I drew this passage from The Intimate Merton: His Life from His Journals, edited by Patrick Hart and Jonathan Montaldo (HarperCollins, 1998), which I finished reading today for the third time. My hardcover edition of the book, with a photo of Merton in his monk’s garb on the cover, rests beside me on the desk as I type. Next to it is my well-thumbed copy of The Narrow Road to the Deep North, the book that Merton found “Deeply moving in every kind of way.” Written by the great Japanese writer Matsuo Bashō, it was published in 1966 as a Penguin Classic, in a translation by Nobuyuki Yuasa. You can be certain that Merton returned to this book more than once, as I have. Any book that affects one profoundly on a first reading is likely to reward further visits.

27 January 2022

I am in the second week of a news fast, a discipline I practice now and again for the same reason that other people go on a food fast—to purge the poison from my system. The poison, in this case, is the venom that oozes from the mouths of politicians, pundits, and powerbrokers whose insults and lies fill the headlines and airwaves.

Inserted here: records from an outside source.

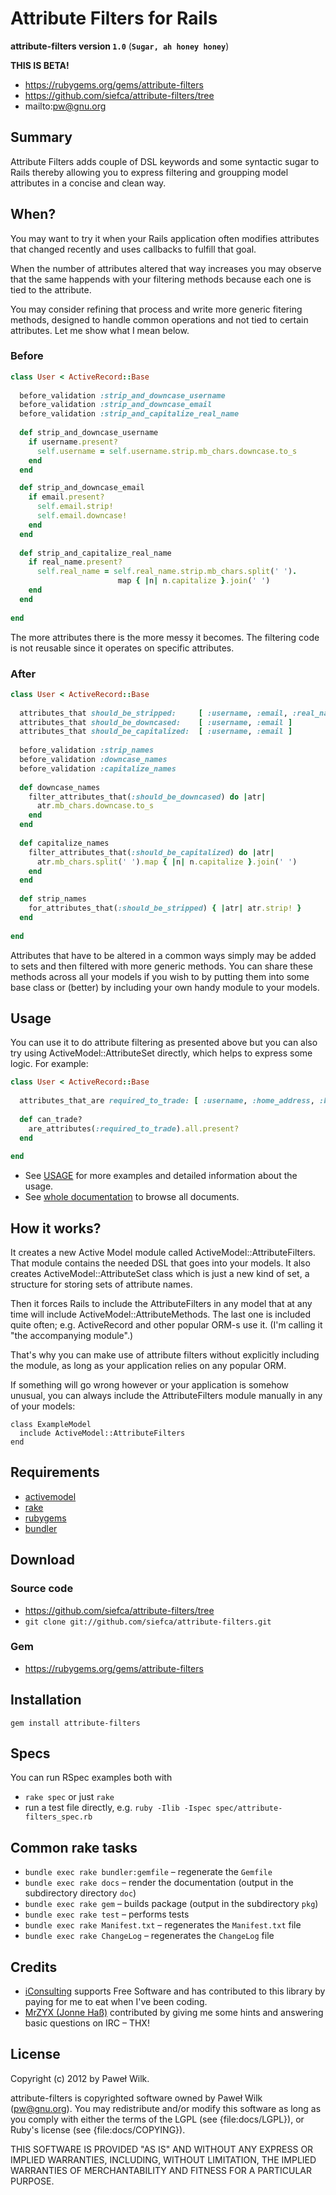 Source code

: Attribute Filters for Rails
===========================

**attribute-filters version `1.0`** (**`Sugar, ah honey honey`**)

**THIS IS BETA!**

* https://rubygems.org/gems/attribute-filters
* https://github.com/siefca/attribute-filters/tree
* mailto:pw@gnu.org


Summary
-------

Attribute Filters adds couple of DSL keywords and some syntactic sugar
to Rails thereby allowing you to express filtering and groupping
model attributes in a concise and clean way.

When?
-----

You may want to try it when your Rails application often modifies
attributes that changed recently and uses callbacks to fulfill that goal.

When the number of attributes altered that way increases you may observe
that the same happends with your filtering methods because each one is tied
to the attribute.

You may consider refining that process and write more generic fitering
methods, designed to handle common operations and not tied to certain attributes.
Let me show what I mean below.

### Before ###

```ruby
class User < ActiveRecord::Base
  
  before_validation :strip_and_downcase_username
  before_validation :strip_and_downcase_email
  before_validation :strip_and_capitalize_real_name
  
  def strip_and_downcase_username
    if username.present?
      self.username = self.username.strip.mb_chars.downcase.to_s
    end
  end

  def strip_and_downcase_email
    if email.present?
      self.email.strip!
      self.email.downcase!
    end
  end
  
  def strip_and_capitalize_real_name
    if real_name.present?
      self.real_name = self.real_name.strip.mb_chars.split(' ').
                        map { |n| n.capitalize }.join(' ')
    end
  end
  
end
```
  
The more attributes there is the more messy it becomes.
The filtering code is not reusable since it operates on specific attributes.

### After ###


```ruby
class User < ActiveRecord::Base
  
  attributes_that should_be_stripped:     [ :username, :email, :real_name ]
  attributes_that should_be_downcased:    [ :username, :email ]
  attributes_that should_be_capitalized:  [ :username, :email ]
  
  before_validation :strip_names
  before_validation :downcase_names
  before_validation :capitalize_names
  
  def downcase_names
    filter_attributes_that(:should_be_downcased) do |atr|
      atr.mb_chars.downcase.to_s
    end
  end
  
  def capitalize_names
    filter_attributes_that(:should_be_capitalized) do |atr|
      atr.mb_chars.split(' ').map { |n| n.capitalize }.join(' ')
    end
  end
  
  def strip_names
    for_attributes_that(:should_be_stripped) { |atr| atr.strip! }
  end
  
end
```

Attributes that have to be altered in a common ways simply may be added to sets
and then filtered with more generic methods. You can share these methods 
across all your models if you wish to by putting them into some base class
or (better) by including your own handy module to your models.

Usage
-----

You can use it to do attribute filtering as presented above but you can also
try using ActiveModel::AttributeSet directly, which helps to express some logic.
For example:

```ruby
class User < ActiveRecord::Base
  
  attributes_that_are required_to_trade: [ :username, :home_address, :bank_account ]
  
  def can_trade?
    are_attributes(:required_to_trade).all.present?
  end
  
end
```

* See [USAGE](http://rubydoc.info/gems/attribute-filters/file/docs/USAGE) for more examples and detailed information about the usage.
* See [whole documentation](http://rubydoc.info/gems/attribute-filters/) to browse all documents.

How it works?
-------------

It creates a new Active Model module called ActiveModel::AttributeFilters. That module
contains the needed DSL that goes into your models. It also creates ActiveModel::AttributeSet
class which is just a new kind of set, a structure for storing sets of attribute names.

Then it forces Rails to include the AttributeFilters in any model that
at any time will include ActiveModel::AttributeMethods. The last one is included
quite often; e.g. ActiveRecord and other popular ORM-s use it. (I'm calling it
"the accompanying module".)

That's why you can make use of attribute filters without explicitly including
the module, as long as your application relies on any popular ORM.

If something will go wrong however or your application is somehow unusual, you can always
include the AttributeFilters module manually in any of your models:

```
class ExampleModel
  include ActiveModel::AttributeFilters
end
```

Requirements
------------

* [activemodel](https://rubygems.org/gems/activemodel)
* [rake](https://rubygems.org/gems/rake)
* [rubygems](http://docs.rubygems.org/)
* [bundler](http://gembundler.com/)

Download
--------

### Source code ###

* https://github.com/siefca/attribute-filters/tree
* `git clone git://github.com/siefca/attribute-filters.git`

### Gem ###

* https://rubygems.org/gems/attribute-filters

Installation
------------

```
gem install attribute-filters
```

Specs
-----

You can run RSpec examples both with

* `rake spec` or just `rake`
* run a test file directly, e.g. `ruby -Ilib -Ispec spec/attribute-filters_spec.rb`

Common rake tasks
-----------------

* `bundle exec rake bundler:gemfile` – regenerate the `Gemfile`
* `bundle exec rake docs` – render the documentation (output in the subdirectory directory `doc`)
* `bundle exec rake gem` – builds package (output in the subdirectory `pkg`)
* `bundle exec rake test` – performs tests
* `bundle exec rake Manifest.txt` – regenerates the `Manifest.txt` file
* `bundle exec rake ChangeLog` – regenerates the `ChangeLog` file

Credits
-------

* [iConsulting](http://www.iconsulting.pl/) supports Free Software and has contributed to this library by paying for me to eat when I've been coding.
* [MrZYX (Jonne Haß)](https://github.com/MrZYX) contributed by giving me some hints and answering basic questions on IRC – THX!

License
-------

Copyright (c) 2012 by Paweł Wilk.

attribute-filters is copyrighted software owned by Paweł Wilk (pw@gnu.org).
You may redistribute and/or modify this software as long as you
comply with either the terms of the LGPL (see {file:docs/LGPL}),
or Ruby's license (see {file:docs/COPYING}).

THIS SOFTWARE IS PROVIDED "AS IS" AND WITHOUT ANY EXPRESS
OR IMPLIED WARRANTIES, INCLUDING, WITHOUT LIMITATION,
THE IMPLIED WARRANTIES OF MERCHANTABILITY AND FITNESS
FOR A PARTICULAR PURPOSE.
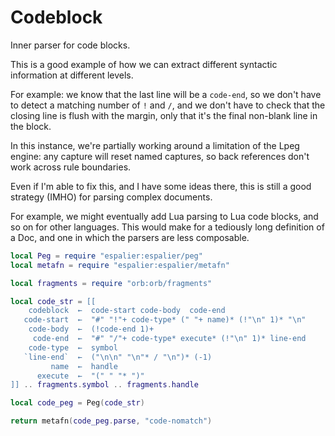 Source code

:# Codeblock


  Inner parser for code blocks.


This is a good example of how we can extract different syntactic information
at different levels.


For example: we know that the last line will be a ``code-end``, so we don't have
to detect a matching number of ``!`` and ``/``, and we don't have to check that
the closing line is flush with the margin, only that it's the final non-blank
line in the block.


In this instance, we're partially working around a limitation of the Lpeg
engine: any capture will reset named captures, so back references don't work
across rule boundaries.


Even if I'm able to fix this, and I have some ideas there, this is still a
good strategy (IMHO) for parsing complex documents.


For example, we might eventually add Lua parsing to Lua code blocks, and so
on for other languages.  This would make for a tediously long definition of
a Doc, and one in which the parsers are less composable.

```lua
local Peg = require "espalier:espalier/peg"
local metafn = require "espalier:espalier/metafn"

local fragments = require "orb:orb/fragments"
```
```lua
local code_str = [[
    codeblock  ←  code-start code-body  code-end
   code-start  ←  "#" "!"+ code-type* (" "+ name)* (!"\n" 1)* "\n"
    code-body  ←  (!code-end 1)+
     code-end  ←  "#" "/"+ code-type* execute* (!"\n" 1)* line-end
    code-type  ←  symbol
   `line-end`  ←  ("\n\n" "\n"* / "\n")* (-1)
         name  ←  handle
      execute  ←  "(" " "* ")"
]] .. fragments.symbol .. fragments.handle
```
```lua
local code_peg = Peg(code_str)
```
```lua
return metafn(code_peg.parse, "code-nomatch")
```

Take in a steady diet of contemptuous speech and you’re liable to feel contempt yourself, not only for this or that supposed enemy but for our entire species. Read constantly about cruelty and corruption, and you may lose trust in the power of honesty and kindness. Absorb enough reports about wars and threats of war, and you may cease to believe in the possibility of peace. Immerse yourself in stories about the purchasing of legislators and judges by corporations and billionaires, and you’re liable to give up on democracy as a failed experiment, and you may even yearn for an autocrat who promises to keep the stores full of stuff and the gas price low. The algorithms on social media amp up anger and hostility. Even late-night TV, which might seem like harmless entertainment, relies on ridicule for laughs, coaching us to scorn not only people we already dislike, but also people whom we had been naive enough to admire.

Strife grabs our attention; harmony lulls us to sleep. That’s why news is littered with the language of violence: clash, attack, battle, scorn, troll, slam, humiliate, denounce, assault, harass, rape. In the flood of images and words, strife rules, as thousands of media sources compete for our ears and eyes. I gave up watching TV news on commercial channels years ago, because I was repulsed by the smirking hosts and snarling guests, and the images of mayhem haunted my sleep. But even the highest quality news sources available in print and online feature conflict, for they, too, must garner enough readers to please the advertisers.  

Most of the time I am one of those readers, sampling a dozen or more sources every day, but as my spirits sink lower and my view of humankind darkens, I realize that I must take a break to recover my sanity and to recall our better traits. So I tune out the news for a spell and tune in the eternities. I watch birds, weed the garden, listen to music, reread favorite books; I visit the art museum on campus, strolling among students whose faces glow with promise; I chat with neighbors on the sidewalk and I ask checkout clerks how they’re doing; I write letters to friends, actual letters on paper, and I phone other friends just to hear their voices; I listen to kids whooping with joy on swings in the park, track the moon through its monthly phases, watch films about wildlife and conservation and the cosmos, and I take walks around town with my wife.

I’m aware that a responsible citizen should be informed about what’s going on in the local community, across the nation, and around the planet; but one should also have enough faith in one’s fellow citizens to believe that together we can fashion a more just and peaceful world. Taking a break from the news helps me regain that faith. If the world seems blighted to you, and hope seems foolish, you might try this remedy, which costs nothing but a little restraint.